Here is a selection of today's business press headlines.
July 8, 2014

Markets seem to have read the runes wrong when it comes to housebuilders. Taylor Wimpey (TW.) is a case in point in that regard. There were no negative aspects to the firm’s trading statement. There was no negative impact from the Mortgage Market Review. The prices of homes rose by 9 per cent in the first six months of the year. Furthermore, total orders totalled £1.6bn by the close of the period, well above the £1.26bn seen in the previous year.

The company also has capital discipline and the wherewithal to maintain it. Taylor Wimpey will return another £200m to shareholders next year and it has approximately five and a half years’ worth supply of land, so it need not buy now. Only 10 per cent of its sales come from the south east, it has no exposure to the fragile London market and it is benefitting from the Treasury’s Help-to-Buy scheme. On about 12 times earnings the stock is a long-term buy, writes The Times’s Tempus.
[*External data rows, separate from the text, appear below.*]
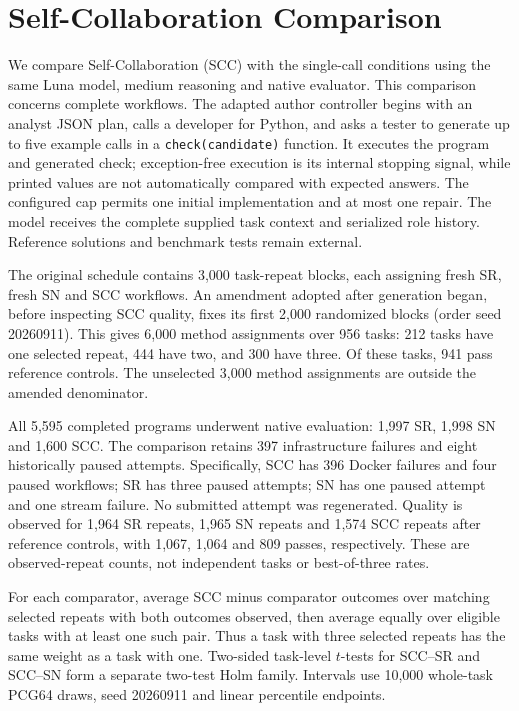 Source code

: \section{Self-Collaboration Comparison}
We compare Self-Collaboration (SCC) with the single-call conditions using the same Luna model, medium reasoning and native evaluator. This comparison concerns complete workflows. The adapted author controller begins with an analyst JSON plan, calls a developer for Python, and asks a tester to generate up to five example calls in a \texttt{check(candidate)} function. It executes the program and generated check; exception-free execution is its internal stopping signal, while printed values are not automatically compared with expected answers. The configured cap permits one initial implementation and at most one repair. The model receives the complete supplied task context and serialized role history. Reference solutions and benchmark tests remain external.

The original schedule contains 3,000 task-repeat blocks, each assigning fresh SR, fresh SN and SCC workflows. An amendment adopted after generation began, before inspecting SCC quality, fixes its first 2,000 randomized blocks (order seed 20260911). This gives 6,000 method assignments over 956 tasks: 212 tasks have one selected repeat, 444 have two, and 300 have three. Of these tasks, 941 pass reference controls. The unselected 3,000 method assignments are outside the amended denominator.

All 5,595 completed programs underwent native evaluation: 1,997 SR, 1,998 SN and 1,600 SCC. The comparison retains 397 infrastructure failures and eight historically paused attempts. Specifically, SCC has 396 Docker failures and four paused workflows; SR has three paused attempts; SN has one paused attempt and one stream failure. No submitted attempt was regenerated. Quality is observed for 1,964 SR repeats, 1,965 SN repeats and 1,574 SCC repeats after reference controls, with 1,067, 1,064 and 809 passes, respectively. These are observed-repeat counts, not independent tasks or best-of-three rates.

For each comparator, average SCC minus comparator outcomes over matching selected repeats with both outcomes observed, then average equally over eligible tasks with at least one such pair. Thus a task with three selected repeats has the same weight as a task with one. Two-sided task-level $t$-tests for SCC--SR and SCC--SN form a separate two-test Holm family. Intervals use 10,000 whole-task PCG64 draws, seed 20260911 and linear percentile endpoints.

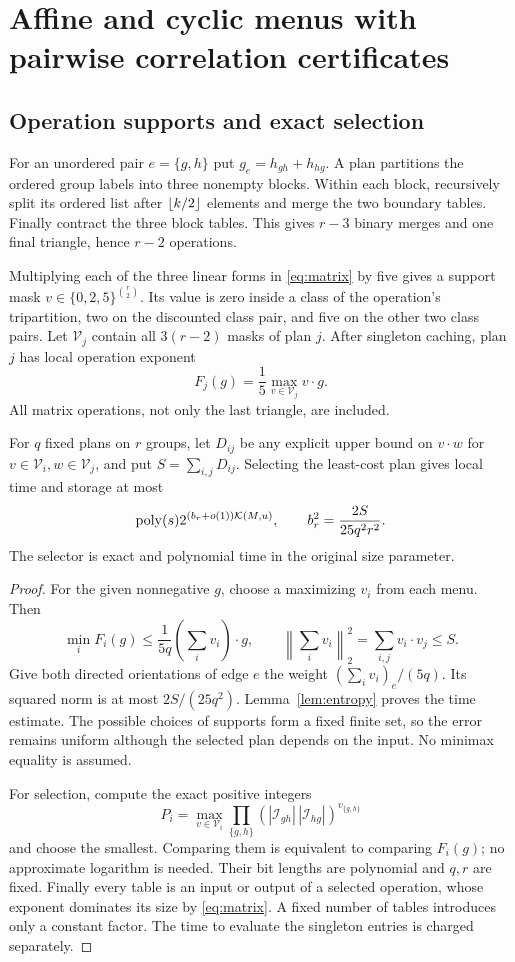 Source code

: \section{Affine and cyclic menus with pairwise correlation certificates}
\label{sec:menus}

\subsection{Operation supports and exact selection}
For an unordered pair $e=\{g,h\}$ put $g_e=h_{gh}+h_{hg}$.
A plan partitions the ordered group labels into three nonempty blocks.
Within each block, recursively split its ordered list after
$\floor{k/2}$ elements and merge the two boundary tables. Finally contract
the three block tables. This gives $r-3$ binary merges and one final
triangle, hence $r-2$ operations.

Multiplying each of the three linear forms in \eqref{eq:matrix} by five
gives a support mask $v\in\{0,2,5\}^{\binom r2}$. Its value is zero
inside a class of the operation's tripartition, two on the discounted
class pair, and five on the other two class pairs. Let $\mathcal V_j$
contain all $3(r-2)$ masks of plan $j$. After singleton caching, plan $j$
has local operation exponent
\[
 F_j(g)=\frac15\max_{v\in\mathcal V_j}v\cdot g.
\]
All matrix operations, not only the last triangle, are included.

\begin{theorem}\label{thm:gram}
For $q$ fixed plans on $r$ groups, let $D_{ij}$ be any explicit upper bound
on $v\cdot w$ for $v\in\mathcal V_i,w\in\mathcal V_j$, and put
$S=\sum_{i,j}D_{ij}$. Selecting the least-cost plan gives local time and
storage at most
\[
 \poly(s)2^{(b_r+o(1))\K(M,u)},\qquad
 b_r^2=\frac{2S}{25q^2r^2}.
\]
The selector is exact and polynomial time in the original size parameter.
\end{theorem}
\begin{proof}
For the given nonnegative $g$, choose a maximizing $v_i$ from each menu.
Then
\[
 \min_i F_i(g)\le\frac1{5q}\left(\sum_i v_i\right)\cdot g,
 \qquad
 \left\|\sum_i v_i\right\|_2^2
       =\sum_{i,j}v_i\cdot v_j\le S.
\]
Give both directed orientations of edge $e$ the weight
$(\sum_i v_i)_e/(5q)$. Its squared norm is at most $2S/(25q^2)$.
Lemma~\ref{lem:entropy} proves the time estimate. The possible choices of
supports form a fixed finite set, so the error remains uniform although
the selected plan depends on the input. No minimax equality is assumed.

For selection, compute the exact positive integers
\[
 P_i=\max_{v\in\mathcal V_i}
       \prod_{\{g,h\}}
       (|\mathcal I_{gh}|\,|\mathcal I_{hg}|)^{v_{\{g,h\}}}
\]
and choose the smallest. Comparing them is equivalent to comparing
$F_i(g)$; no approximate logarithm is needed. Their bit lengths are
polynomial and $q,r$ are fixed. Finally every table is an input or output
of a selected operation, whose exponent dominates its size by
\eqref{eq:matrix}. A fixed number of tables introduces only a constant
factor. The time to evaluate the singleton entries is charged separately.
\end{proof}

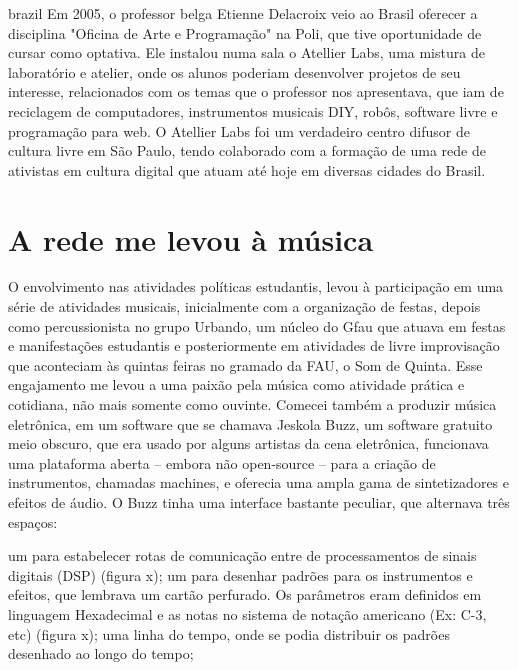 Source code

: \begin{otherlanguage*}{brazil}
Em 2005, o professor belga Etienne Delacroix veio ao Brasil oferecer a disciplina "Oficina de Arte e Programação" na Poli, que tive oportunidade de cursar como optativa. Ele instalou numa sala o Atellier Labs, uma mistura de laboratório e atelier, onde os alunos poderiam desenvolver projetos de seu interesse, relacionados com os temas que o professor nos apresentava, que iam de reciclagem de computadores, instrumentos musicais DIY, robôs, software livre e programação para web. O Atellier Labs foi um verdadeiro centro difusor de cultura livre em São Paulo, tendo colaborado com a formação de uma rede de ativistas em cultura digital que atuam até hoje em diversas cidades do Brasil. 

\section{A rede me levou à música}
O envolvimento nas atividades políticas estudantis, levou à participação em uma série de atividades musicais, inicialmente com a organização de festas, depois como percussionista no grupo Urbando, um núcleo do Gfau que atuava em festas e manifestações estudantis e posteriormente em atividades de livre improvisação que aconteciam às quintas feiras no gramado da FAU, o Som de Quinta. Esse engajamento me levou a uma paixão pela música como atividade prática e cotidiana, não mais somente como ouvinte. 
Comecei também a produzir música eletrônica, em um software que se chamava Jeskola Buzz, um software gratuito meio obscuro, que era usado por alguns artistas da cena eletrônica, funcionava uma plataforma aberta – embora não open-source – para a criação de instrumentos, chamadas machines, e oferecia uma ampla gama de sintetizadores e efeitos de áudio. O Buzz tinha uma interface bastante peculiar, que alternava três espaços:

um para estabelecer rotas de comunicação entre de processamentos de sinais digitais (DSP) (figura x);
um para desenhar padrões para os instrumentos e efeitos, que lembrava um cartão perfurado. Os parâmetros eram definidos em linguagem Hexadecimal e as notas no sistema de notação americano (Ex: C-3, etc) (figura x);
uma linha do tempo, onde se podia distribuir os padrões desenhado ao longo do tempo;


\end{otherlanguage*}
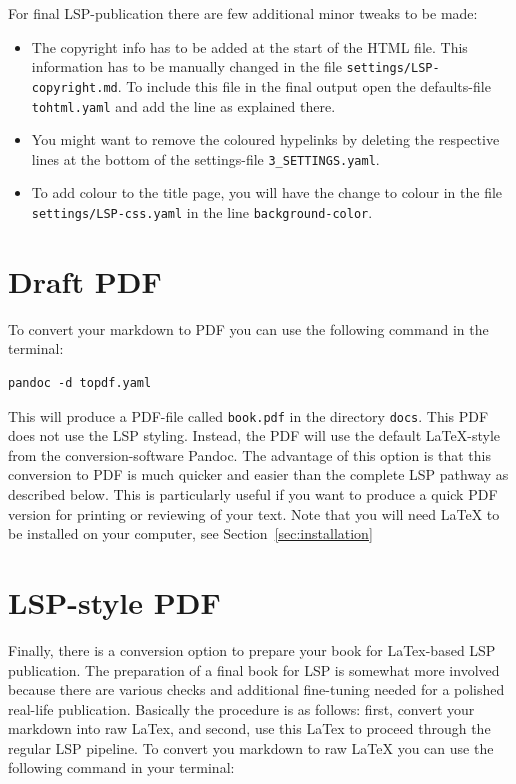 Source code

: For\paragraphnumber{[3.6]} final LSP-publication there are few
additional minor tweaks to be made:

\begin{itemize}
\tightlist
\item
  The copyright info has to be added at the start of the HTML file. This
  information has to be manually changed in the file
  \texttt{settings/LSP-copyright.md}. To include this file in the final
  output open the defaults-file \texttt{tohtml.yaml} and add the line as
  explained there.
\item
  You might want to remove the coloured hypelinks by deleting the
  respective lines at the bottom of the settings-file
  \texttt{3\_SETTINGS.yaml}.
\item
  To add colour to the title page, you will have the change to colour in
  the file \texttt{settings/LSP-css.yaml} in the line
  \texttt{background-color}.
\end{itemize}

\hypertarget{draft-pdf}{%
\section{Draft PDF}\label{draft-pdf}}

To\paragraphnumber{[3.7]} convert your markdown to PDF you can use the
following command in the terminal:

\begin{verbatim}
pandoc -d topdf.yaml
\end{verbatim}

This\paragraphnumber{[3.8]} will produce a PDF-file called
\texttt{book.pdf} in the directory \texttt{docs}. This PDF does not use
the LSP styling. Instead, the PDF will use the default LaTeX-style from
the conversion-software Pandoc. The advantage of this option is that
this conversion to PDF is much quicker and easier than the complete LSP
pathway as described below. This is particularly useful if you want to
produce a quick PDF version for printing or reviewing of your text. Note
that you will need LaTeX to be installed on your computer, see
Sec­tion~\ref{sec:installation}

\hypertarget{lsp-style-pdf}{%
\section{LSP-style PDF}\label{lsp-style-pdf}}

Finally,\paragraphnumber{[3.9]} there is a conversion option to prepare
your book for LaTex-based LSP publication. The preparation of a final
book for LSP is somewhat more involved because there are various checks
and additional fine-tuning needed for a polished real-life publication.
Basically the procedure is as follows: first, convert your markdown into
raw LaTex, and second, use this LaTex to proceed through the regular LSP
pipeline. To convert you markdown to raw LaTeX you can use the following
command in your terminal:

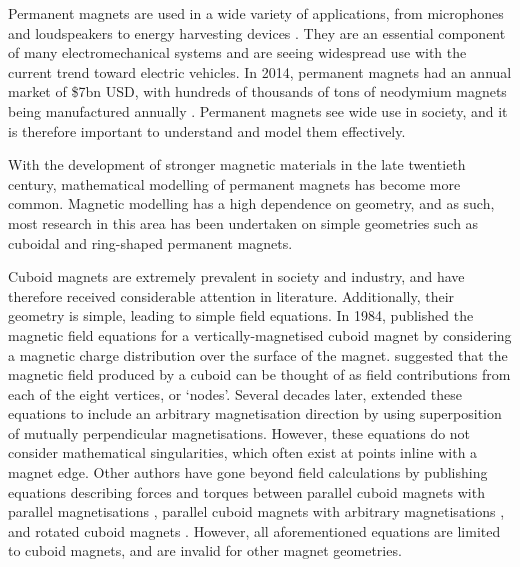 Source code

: Permanent magnets are used in a wide variety of applications, from microphones and loudspeakers to energy harvesting devices \cite{Coey2002}. They are an essential component of many electromechanical systems and are seeing widespread use with the current trend toward electric vehicles. In 2014, permanent magnets had an annual market of \$7bn USD, with hundreds of thousands of tons of neodymium magnets being manufactured annually \cite{Coey2014}. Permanent magnets see wide use in society, and it is therefore important to understand and model them effectively.

With the development of stronger magnetic materials in the late twentieth century, mathematical modelling of permanent magnets has become more common. Magnetic modelling has a high dependence on geometry, and as such, most research in this area has been undertaken on simple geometries such as cuboidal and ring-shaped permanent magnets.

Cuboid magnets are extremely prevalent in society and industry, and have therefore received considerable attention in literature. Additionally, their geometry is simple, leading to simple field equations. In 1984, \textcite{Akoun1984} published the magnetic field equations for a vertically-magnetised cuboid magnet by considering a magnetic charge distribution over the surface of the magnet. \textcite{Bancel1999} suggested that the magnetic field produced by a cuboid can be thought of as field contributions from each of the eight vertices, or `nodes'. Several decades later, \textcite{Ravaud2009} extended these equations to include an arbitrary magnetisation direction by using superposition of mutually perpendicular magnetisations. However, these equations do not consider mathematical singularities, which often exist at points inline with a magnet edge. Other authors have gone beyond field calculations by publishing equations describing forces and torques between parallel cuboid magnets with parallel magnetisations \cite{Akoun1984,Allag2009}, parallel cuboid magnets with arbitrary magnetisations \cite{Janssen2011}, and rotated cuboid magnets \cite{Dam2016}. However, all aforementioned equations are limited to cuboid magnets, and are invalid for other magnet geometries.

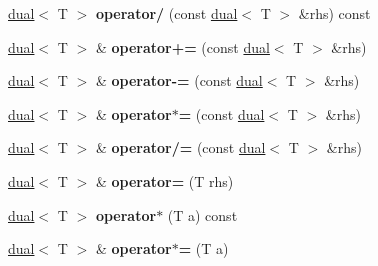 \begin{DoxyCompactItemize}
\item 
\hypertarget{struct_d_r_d_s_p_1_1dual_ac838ce569f85fd920d587bfe22b4228c}{\hyperlink{struct_d_r_d_s_p_1_1dual}{dual}$<$ T $>$ {\bfseries operator/} (const \hyperlink{struct_d_r_d_s_p_1_1dual}{dual}$<$ T $>$ \&rhs) const }\label{struct_d_r_d_s_p_1_1dual_ac838ce569f85fd920d587bfe22b4228c}

\item 
\hypertarget{struct_d_r_d_s_p_1_1dual_af928d72c558bc5251f48e3a8ef43e499}{\hyperlink{struct_d_r_d_s_p_1_1dual}{dual}$<$ T $>$ \& {\bfseries operator+=} (const \hyperlink{struct_d_r_d_s_p_1_1dual}{dual}$<$ T $>$ \&rhs)}\label{struct_d_r_d_s_p_1_1dual_af928d72c558bc5251f48e3a8ef43e499}

\item 
\hypertarget{struct_d_r_d_s_p_1_1dual_aeea91211e526cfd1ff76dd99228045fa}{\hyperlink{struct_d_r_d_s_p_1_1dual}{dual}$<$ T $>$ \& {\bfseries operator-\/=} (const \hyperlink{struct_d_r_d_s_p_1_1dual}{dual}$<$ T $>$ \&rhs)}\label{struct_d_r_d_s_p_1_1dual_aeea91211e526cfd1ff76dd99228045fa}

\item 
\hypertarget{struct_d_r_d_s_p_1_1dual_a5bdcc4cd454cd6b3a775d0e3ac9de853}{\hyperlink{struct_d_r_d_s_p_1_1dual}{dual}$<$ T $>$ \& {\bfseries operator$\ast$=} (const \hyperlink{struct_d_r_d_s_p_1_1dual}{dual}$<$ T $>$ \&rhs)}\label{struct_d_r_d_s_p_1_1dual_a5bdcc4cd454cd6b3a775d0e3ac9de853}

\item 
\hypertarget{struct_d_r_d_s_p_1_1dual_a68be03e1a9a0ae79edbcb1b012b4567b}{\hyperlink{struct_d_r_d_s_p_1_1dual}{dual}$<$ T $>$ \& {\bfseries operator/=} (const \hyperlink{struct_d_r_d_s_p_1_1dual}{dual}$<$ T $>$ \&rhs)}\label{struct_d_r_d_s_p_1_1dual_a68be03e1a9a0ae79edbcb1b012b4567b}

\item 
\hypertarget{struct_d_r_d_s_p_1_1dual_ac694c41d16a43f1a563d03dfda4cd7de}{\hyperlink{struct_d_r_d_s_p_1_1dual}{dual}$<$ T $>$ \& {\bfseries operator=} (T rhs)}\label{struct_d_r_d_s_p_1_1dual_ac694c41d16a43f1a563d03dfda4cd7de}

\item 
\hypertarget{struct_d_r_d_s_p_1_1dual_a6ebef014f1f9a8286129e2ee4349bb94}{\hyperlink{struct_d_r_d_s_p_1_1dual}{dual}$<$ T $>$ {\bfseries operator$\ast$} (T a) const }\label{struct_d_r_d_s_p_1_1dual_a6ebef014f1f9a8286129e2ee4349bb94}

\item 
\hypertarget{struct_d_r_d_s_p_1_1dual_a3806b3efe14465534ae3f69931c1728f}{\hyperlink{struct_d_r_d_s_p_1_1dual}{dual}$<$ T $>$ \& {\bfseries operator$\ast$=} (T a)}\label{struct_d_r_d_s_p_1_1dual_a3806b3efe14465534ae3f69931c1728f}


\end{DoxyCompactItemize}
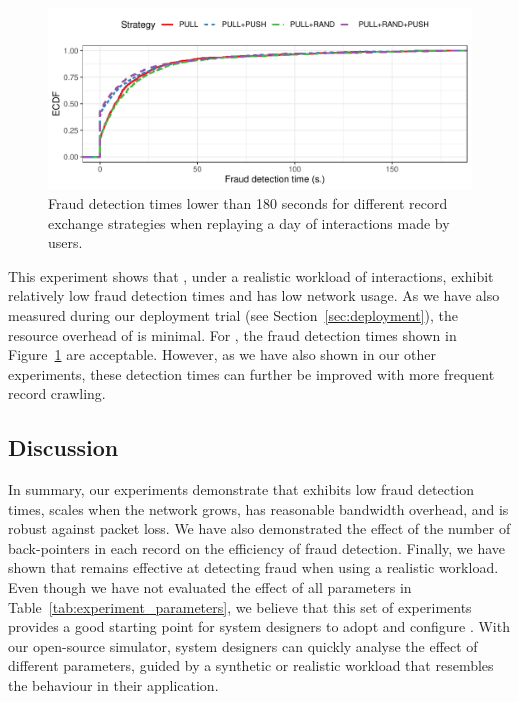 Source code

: \begin{figure}[t]
	\centering
	\includegraphics[width=\linewidth]{trustchain/assets/fraud_experiment_realistic_ecdf}
	\caption{Fraud detection times lower than 180 seconds for different record exchange strategies when replaying a day of interactions made by \Tribler{} users.}
	\label{fig:fraud_times_realistic_dataset}
\end{figure}

This experiment shows that \TrustChain{}, under a realistic workload of \Tribler{} interactions, exhibit relatively low fraud detection times and has low network usage.
As we have also measured during our deployment trial (see Section~\ref{sec:deployment}), the resource overhead of \TrustChain{} is minimal.
For \Tribler{}, the fraud detection times shown in Figure~\ref{fig:fraud_times_realistic_dataset} are acceptable.
However, as we have also shown in our other experiments, these detection times can further be improved with more frequent record crawling.

\subsection{Discussion}
In summary, our experiments demonstrate that \TrustChain{} exhibits low fraud detection times, scales when the network grows, has reasonable bandwidth overhead, and is robust against packet loss.
We have also demonstrated the effect of the number of back-pointers in each record on the efficiency of fraud detection.
Finally, we have shown that \TrustChain{} remains effective at detecting fraud when using a realistic workload.
Even though we have not evaluated the effect of all parameters in Table~\ref{tab:experiment_parameters}, we believe that this set of experiments provides a good starting point for system designers to adopt and configure \TrustChain{}.
With our open-source simulator, system designers can quickly analyse the effect of different parameters, guided by a synthetic or realistic workload that resembles the behaviour in their application.

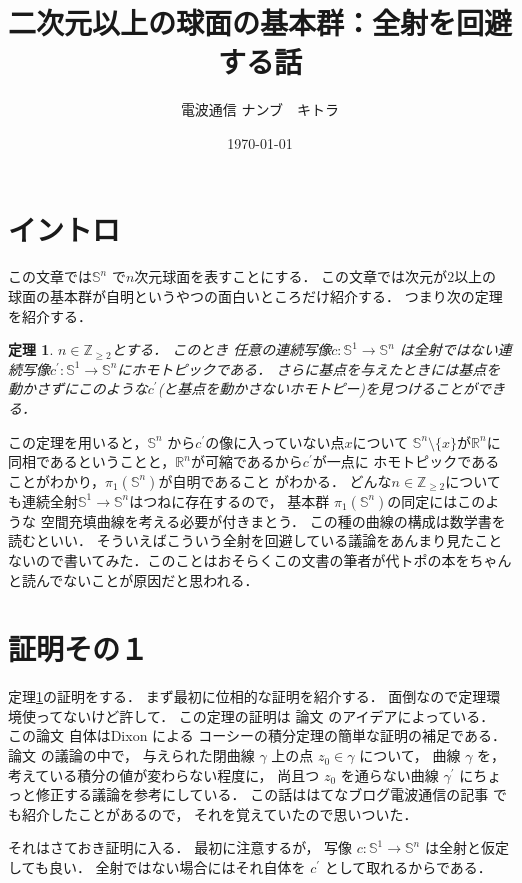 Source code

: \documentclass[leqno, a4paper, 12pt]{jsarticle}
\title{二次元以上の球面の基本群：全射を回避する話}
\author{電波通信 ナンブ　キトラ}
\date{\today}
\newtheorem{thm}{定理}
\newcommand{\zz}{\mathbb{Z}}
\newcommand{\rr}{\mathbb{R}}
\newcommand{\mysp}[1]{\mathbb{S}^{#1}}
\begin{document}
\maketitle

\section{イントロ}
この文章では$\mysp{n}$
で$n$次元球面を表すことにする．
この文章では次元が$2$以上の
球面の基本群が自明というやつの面白いところだけ紹介する．
つまり次の定理を紹介する．

\begin{thm}\label{thm:1}
$n\in \zz_{\ge 2}$とする．
このとき
任意の連続写像$c\colon \mysp{1}\to \mysp{n}$
は全射ではない連続写像$c^{\prime}\colon \mysp{1}\to \mysp{n}$にホモトピックである．
さらに基点を与えたときには基点を動かさずにこのような$c^{\prime}$(と基点を動かさないホモトピー)を見つけることができる．
\end{thm}
この定理を用いると，$\mysp{n}$
から$c^{\prime}$の像に入っていない点$x$について
$\mysp{n}\setminus\{x\}$が$\rr^{n}$に同相であるということと，$\rr^{n}$が可縮であるから$c^{\prime}$が一点に
ホモトピックであることがわかり，$\pi_{1}(\mysp{n})$が自明であること
がわかる．
どんな$n\in \zz_{\ge 2}$についても連続全射$\mysp{1}\to \mysp{n}$はつねに存在するので，
基本群
$\pi_{1}(\mysp{n})$の同定にはこのような
空間充填曲線を考える必要が付きまとう．
この種の曲線の構成は数学書\cite{spf}を読むといい．
そういえばこういう全射を回避している議論をあんまり見たことないので書いてみた．このことはおそらくこの文書の筆者が代トポの本をちゃんと読んでないことが原因だと思われる．



\section{証明その１}
定理\ref{thm:1}の証明をする．
まず最初に位相的な証明を紹介する．
面倒なので定理環境使ってないけど許して．
この定理の証明は
論文
\cite{Lo}
のアイデアによっている．
この論文
\cite{Lo}
自体はDixon\cite{Di}
による
コーシーの積分定理の簡単な証明の補足である．
論文
\cite{Lo}
の議論の中で，
与えられた閉曲線
$\gamma$
上の点
$z_{0}\in \gamma$
について，
曲線
$\gamma$
を，考えている積分の値が変わらない程度に，
尚且つ
$z_{0}$
を通らない曲線
$\gamma^{\prime}$
にちょっと修正する議論を参考にしている．
この話ははてなブログ電波通信の記事
\cite{Den1}
でも紹介したことがあるので，
それを覚えていたので思いついた．

それはさておき証明に入る．
最初に注意するが，
写像
$c\colon \mysp{1}\to \mysp{n}$
は全射と仮定しても良い．
全射ではない場合にはそれ自体を
$c^{\prime}$
として取れるからである．
\end{document}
At about 10 times operating profits, brewer SABMiller’s (SAB) divestment of its stake in South African hotel and casino chain Tsogo Sun fetched a decent price and will allow for greater strategic focus. However, the impact of the transaction on the company’s financial position should not be exaggerated as the £624m price tag amounts to under 2 per cent of the company’s total revenues and operating profits. More important is the slowdown that the firm is facing in beer sales in Europe, much like the rest of the sector. Business in the UK is under pressure from the craft beer revival and even Poland and the Czech Republic sales slumped under the weight of an economic slowdown and poor weather.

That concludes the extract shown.